He said the matters only came to his attention in May 2017.

“I asked all the tracks if they had any outstanding short-term holds. That means the lab possibly found something, but they were doing more tests to confirm the findings.”

“The Pennsylvania State Horse Racing Commission was in a period of transition from the retirement of the previous director to an acting director, then myself. I implemented measures so this sort of issue won’t happen again.”

He applied for the APHRC job when it was advertised last spring, and, like other top candidates, interviewed for the position last fall. The competition closed Sept. 15, 2018; the incoming director was required to start in January 2019. “I had chosen well before any of this (Pennsylvania situation) had come to light, and then I was offered the (APHRC) position,” Revington said.
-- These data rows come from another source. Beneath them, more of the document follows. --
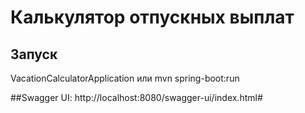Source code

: # Калькулятор отпускных выплат

## Запуск
VacationCalculatorApplication или mvn spring-boot:run

##Swagger UI:
http://localhost:8080/swagger-ui/index.html#
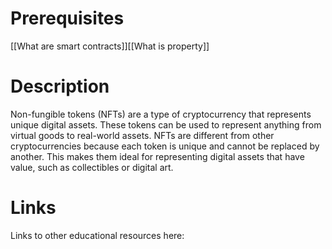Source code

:# Prerequisites
[[What are smart contracts]][[What is property]]

# Description
  
Non-fungible tokens (NFTs) are a type of cryptocurrency that represents unique digital assets. These tokens can be used to represent anything from virtual goods to real-world assets. NFTs are different from other cryptocurrencies because each token is unique and cannot be replaced by another. This makes them ideal for representing digital assets that have value, such as collectibles or digital art.

# Links
Links to other educational resources here:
His return to PEI comes at a moment when re-envisioning Maritime harness racing is needed. “I think we always have to evolve,” he said. “We have to try new initiatives, like new technologies, to look into getting new fans, and just in general.”

Balancing innovation with a natural strength of the region is key: “What I found out in the Maritimes is we don’t lack for a good solid base. We just need to build upon it. I really feel (harness racing) is ingrained in the Maritime culture.”

The man leading the APHRC into the new year said he’s already noticed profound changes to Island life, including increased population and greater commercial/residential development, plus region-wide demographic and economic realities (e.g. aging racing participants and bettors; precarious jobs outpacing steady blue-collar employment). Revington agreed the sport’s one-time local “monopoly on the entertainment and gambling dollar” was impacted by these shifts, but he’s faced the challenge before. He met with former Red Shores colleagues Lee Drake and Adam Walsh recently, to discuss current industry issues. “I was just really fascinated with both state-of-the-art facilities,” said Revington, on the Red Shores-branded tracks he helped launch. “They aren’t afraid to take some risks, try new things. They are still that way.”

The well-travelled Revington seems to be putting down roots. He said he’s already looking into important regional matters, from the loss of race dates in neighbouring New Brunswick, to the prospect of an apprenticeship program. “It’s a win for all of us to be closer to family,” he said. “When I arrived here, Dec. 30, it was breath of fresh air. It’s home. It’s where I’m supposed to be.”